O tipo climático da área segundo Thornthwaite & Mather (1955) é DdA' a' semi-árido megatérmico. A precipitação pluvial média anual é de 900 mm, apresentando uma faixa de concentração entre os meses de março a julho, nos quais se localizam 60% do total médio anual, tendendo a diminuir até novembro.

Quanto à geologia de superfície do local, a área está embasada em rochas do complexo cristalino, datadas do Pré-Cambriano (CD), constituindo-se na principal fonte de material de origem dos solos.
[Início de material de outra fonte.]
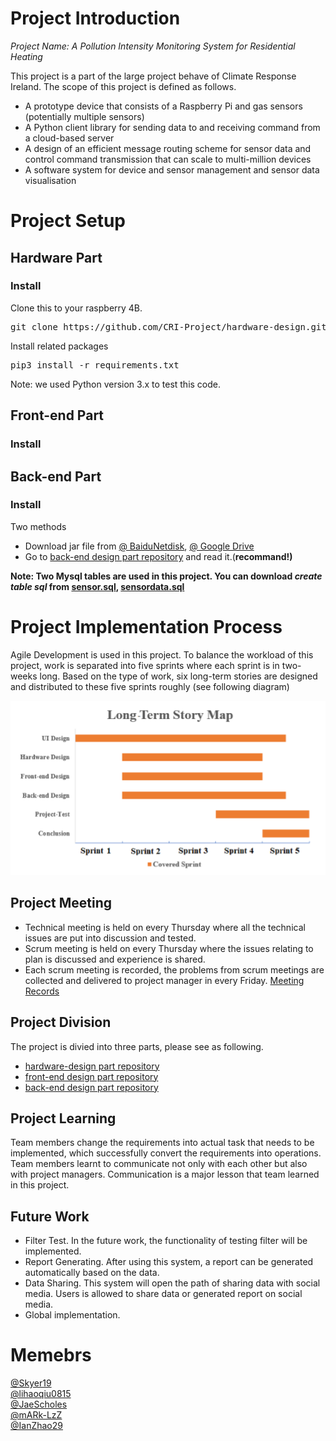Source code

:# Project Introduction
*Project Name: A Pollution Intensity Monitoring System for Residential Heating*

This project is a part of the large project behave of Climate Response Ireland. The scope of this project is defined as follows. 
- A prototype device that consists of a Raspberry Pi and gas sensors (potentially multiple sensors)
- A Python client library for sending data to and receiving command from a cloud-based server
- A design of an efficient message routing scheme for sensor data and control command transmission that can scale to multi-million devices 
- A software system for device and sensor management and sensor data visualisation

# Project Setup
## Hardware Part

### Install
Clone this to your raspberry 4B.
<pre>git clone https://github.com/CRI-Project/hardware-design.git</pre> 
Install related packages
<pre>pip3 install -r requirements.txt</pre>
Note: we used Python version 3.x to test this code.

## Front-end Part

### Install

## Back-end Part

### Install
Two methods
- Download jar file from [@ BaiduNetdisk](https://pan.baidu.com/xxxx), [@ Google Drive](https://drive.google.com/drive/folders/16v6IR2Z6iUJrjWRO28L27aog0YoRvsfB?usp=sharing)
- Go to [back-end design part repository](https://github.com/CRI-Project/back-end-design) and read it.(**recommand!)**

**Note: 
Two Mysql tables are used in this project. You can download _create table sql_ from <a href="https://github.com/CRI-Project/related-materials/blob/main/sensor.sql" download="sensor.sql">sensor.sql</a>, [sensordata.sql](https://github.com/CRI-Project/related-materials/blob/main/sensordata.sql)**

# Project Implementation Process
Agile Development is used in this project. To balance the workload of this project, work is separated into five sprints where each sprint is in two-weeks long. Based on the type of work, six long-term stories are designed and distributed to these five sprints roughly (see following diagram)
<center class="half">
  <img src="images/design_map.png"/>
</center>

## Project Meeting
- Technical meeting is held on every Thursday where all the technical issues are put into discussion and tested.
- Scrum meeting is held on every Thursday where the issues relating to plan is discussed and experience is shared. 
- Each scrum meeting is recorded, the problems from scrum meetings are collected and delivered to project manager in every Friday.
[Meeting Records](https://github.com/CRI-Project/related-materials/tree/main/meeting%20Records)

## Project Division
The project is divied into three parts, please see as following.
- [hardware-design part repository](https://github.com/CRI-Project/hardware-design)
- [front-end design part repository](https://github.com/CRI-Project/front-end-design)
- [back-end design part repository](https://github.com/CRI-Project/back-end-design)


## Project Learning
Team members change the requirements into actual task that needs to be implemented, which successfully convert the requirements into operations.
Team members learnt to communicate not only with each other but also with project managers. Communication is a major lesson that team learned in this project.

## Future Work
- Filter Test. In the future work, the functionality of testing filter will be implemented. 
- Report Generating. After using this system, a report can be generated automatically based on the data. 
- Data Sharing. This system will open the path of sharing data with social media. Users is allowed to share data or generated report on social media.
- Global implementation. 

# Memebrs
[@Skyer19](https://github.com/Skyer19)<br> 
[@lihaoqiu0815](https://github.com/lihaoqiu0815)<br>
[@JaeScholes](https://github.com/JaeScholes)<br>
[@mARk-LzZ](https://github.com/mARk-LzZ) <br>
[@IanZhao29](https://github.com/IanZhao29)

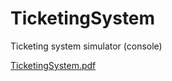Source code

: # TicketingSystem
Ticketing system simulator (console)

[TicketingSystem.pdf](https://github.com/user-attachments/files/17007118/TicketingSystem.pdf)
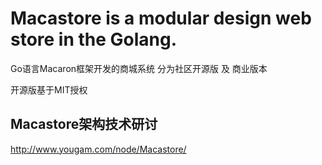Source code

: Macastore is a modular design web store in the Golang.
=========

Go语言Macaron框架开发的商城系统 分为社区开源版 及 商业版本

开源版基于MIT授权


Macastore架构技术研讨
---

http://www.yougam.com/node/Macastore/
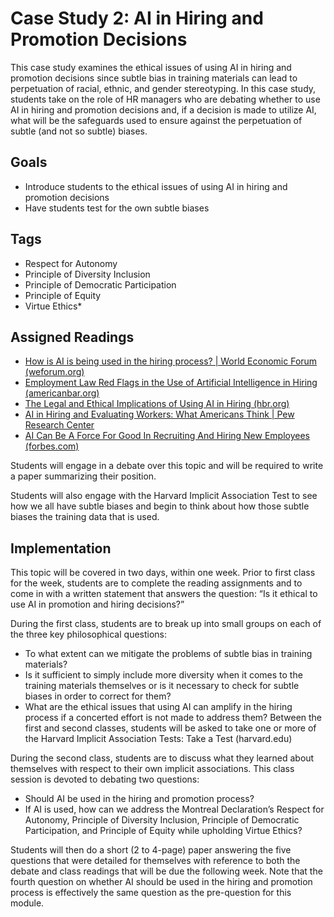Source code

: # Case Study 2: AI in Hiring and Promotion Decisions
This case study examines the ethical issues of using AI in hiring and promotion decisions since subtle bias in training materials can lead to perpetuation of racial, ethnic, and gender stereotyping.  In this case study, students take on the role of HR managers who are debating whether to use AI in hiring and promotion decisions and, if a decision is made to utilize AI, what will be the safeguards used to ensure against the perpetuation of subtle (and not so subtle) biases.

## Goals 
*	Introduce students to the ethical issues of using AI in hiring and promotion decisions
*	Have students test for the own subtle biases
  
## Tags 
* Respect for Autonomy
* Principle of Diversity Inclusion
* Principle of Democratic Participation
* Principle of Equity
* Virtue Ethics*

## Assigned Readings
* [How is AI is being used in the hiring process? | World Economic Forum (weforum.org)](https://www.weforum.org/agenda/2022/12/ai-hiring-tackle-algorithms-employment-job/)
* [Employment Law Red Flags in the Use of Artificial Intelligence in Hiring (americanbar.org)](https://www.americanbar.org/groups/business_law/resources/business-law-today/2020-october/employment-law-red-flags/)
* [The Legal and Ethical Implications of Using AI in Hiring (hbr.org)](https://hbr.org/2019/04/the-legal-and-ethical-implications-of-using-ai-in-hiring)
* [AI in Hiring and Evaluating Workers: What Americans Think | Pew Research Center](https://www.pewresearch.org/internet/2023/04/20/ai-in-hiring-and-evaluating-workers-what-americans-think/)
* [AI Can Be A Force For Good In Recruiting And Hiring New Employees (forbes.com)](https://www.forbes.com/sites/forbesnonprofitcouncil/2021/11/16/ai-can-be-a-force-for-good-in-recruiting-and-hiring-new-employees/?sh=4df0e9161e16)

Students will engage in a debate over this topic and will be required to write a paper summarizing their position.

Students will also engage with the Harvard Implicit Association Test to see how we all have subtle biases and begin to think about how those subtle biases the training data that is used.

## Implementation 
This topic will be covered in two days, within one week. Prior to first class for the week, students are to complete the reading assignments and to come in with a written statement that answers the question: “Is it ethical to use AI in promotion and hiring decisions?” 

During the first class, students are to break up into small groups on each of the three key philosophical questions:
* To what extent can we mitigate the problems of subtle bias in training materials?
* Is it sufficient to simply include more diversity when it comes to the training materials themselves or is it necessary to check for subtle biases in order to correct for them?
* What are the ethical issues that using AI can amplify in the hiring process if a concerted effort is not made to address them?
Between the first and second classes, students will be asked to take one or more of the Harvard Implicit Association Tests: Take a Test (harvard.edu)

During the second class, students are to discuss what they learned about themselves with respect to their own implicit associations.  This class session is devoted to debating two questions:
* Should AI be used in the hiring and promotion process? 
* If AI is used, how can we address the Montreal Declaration’s Respect for Autonomy, Principle of Diversity Inclusion, Principle of Democratic Participation, and Principle of Equity while upholding Virtue Ethics?

Students will then do a short (2 to 4-page) paper answering the five questions that were detailed for themselves with reference to both the debate and class readings that will be due the following week.  Note that the fourth question on whether AI should be used in the hiring and promotion process is effectively the same question as the pre-question for this module.


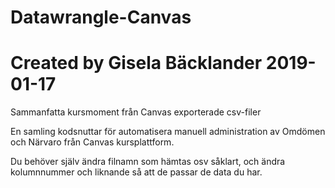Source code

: # Datawrangle-Canvas
# Created by Gisela Bäcklander 2019-01-17

Sammanfatta kursmoment från Canvas exporterade csv-filer


En samling kodsnuttar för automatisera manuell administration av Omdömen och Närvaro från Canvas kursplattform.

Du behöver själv ändra filnamn som hämtas osv såklart, och ändra kolumnnummer och liknande så att de passar de data du har.
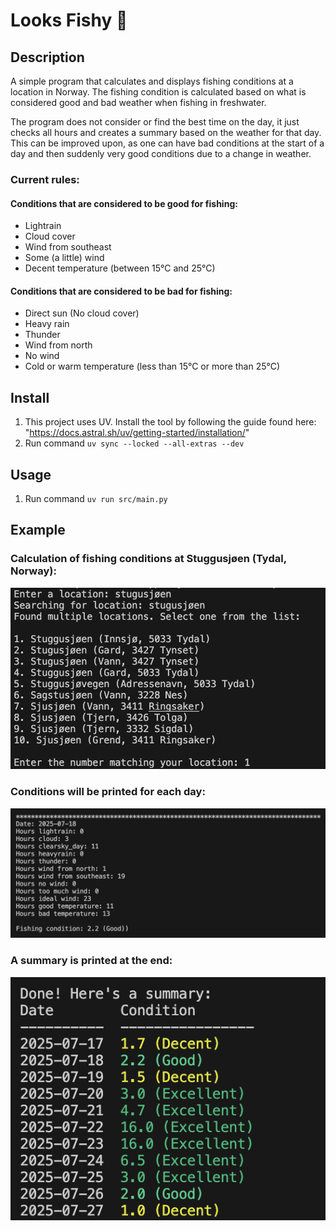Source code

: # Looks Fishy 🎣

## Description
A simple program that calculates and displays fishing conditions at a location in Norway. The fishing condition is calculated based on what is considered good and bad weather when fishing in freshwater.

The program does not consider or find the best time on the day, it just checks all hours and creates a summary based on the weather for that day. This can be improved upon, as one can have bad conditions at the start of a day and then suddenly very good conditions due to a change in weather. 

### Current rules:
#### Conditions that are considered to be good for fishing:
* Lightrain
* Cloud cover
* Wind from southeast
* Some (a little) wind
* Decent temperature (between 15°C and 25°C)

#### Conditions that are considered to be bad for fishing:
* Direct sun (No cloud cover)
* Heavy rain
* Thunder
* Wind from north
* No wind
* Cold or warm temperature (less than 15°C or more than 25°C)


## Install
1. This project uses UV. Install the tool by following the guide found here: "https://docs.astral.sh/uv/getting-started/installation/"
2. Run command `uv sync --locked --all-extras --dev`

## Usage
1. Run command `uv run src/main.py`

## Example
### Calculation of fishing conditions at Stuggusjøen (Tydal, Norway):

![User is prompted for location](user_prompt.png)

### Conditions will be printed for each day:
![Conditinos for a day](day_conditions.png)

### A summary is printed at the end:
![Summary of all days](summary.png)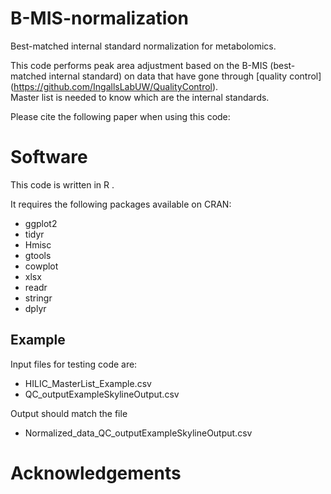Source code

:# B-MIS-normalization
Best-matched internal standard normalization for metabolomics.  

This code performs peak area adjustment based on the B-MIS (best-matched internal standard) on data that have gone through  [quality control] (https://github.com/IngallsLabUW/QualityControl).  
Master list is needed to know which are the internal standards.

Please cite the following paper when using this code:

# Software
This code is written in R .

It requires the following packages available on CRAN:
* ggplot2
* tidyr
* Hmisc
* gtools
* cowplot
* xlsx
* readr
* stringr
* dplyr

## Example 
Input files for testing code are:
* HILIC_MasterList_Example.csv
* QC_outputExampleSkylineOutput.csv

Output should match the file
* Normalized_data_QC_outputExampleSkylineOutput.csv

# Acknowledgements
As rochas mais importantes na formação dos solos são os gnaisses, com freqüentes inclusões de granitos.

A vegetação predominante na área é a caatinga hipoxerófila, já bastante alterada pela presença da atividade humana. Entre as espécies principais encontradas estão a Cassia excelsa Scharad (canafístula), Parkinsonia aculeata L. (turco), Erythrina velutina Willd (mulungu), Mimosa hostilis Benth (jurema-preta), Anadenanthera macrocarpa (angico), Bromelia laciniosa Mart. (macambira), Spondias tuberosa Arruda (imbuzeiro), Schinopsis brasiliensis Engl. (braúna) e Croton sp. (marmeleiro). Com menor freqüência também estão presentes Anacardium occidentale L. (cajueiro), Mangifera indica L. (mangueira) e Citrus sp. (laranja e limão).

Para atender aos objetivos deste trabalho, escolheram-se como planos de informação para entrada no SIG os mapas de solo, de declividade (confeccionado a partir de mapa planialtimétrico com espaçamento de 5,0 m entre curvas de nível) e de uso atual das terras (ano 1989), na escala aproximada de 1:10.700 (proveniente da ampliação de material básico original na escala de 1:25.000). Esse material foi elaborado pela Empresa Pernambucana de Pesquisa Agropecuária (IPA), utilizando-se fotografias aéreas verticais, ortofotos e observações de campo. O levantamento de solos foi feito segundo as normas da Reunião Técnica de Levantamento de Solos (1979), e as descrições morfológicas de acordo com Lemos & Santos (1984).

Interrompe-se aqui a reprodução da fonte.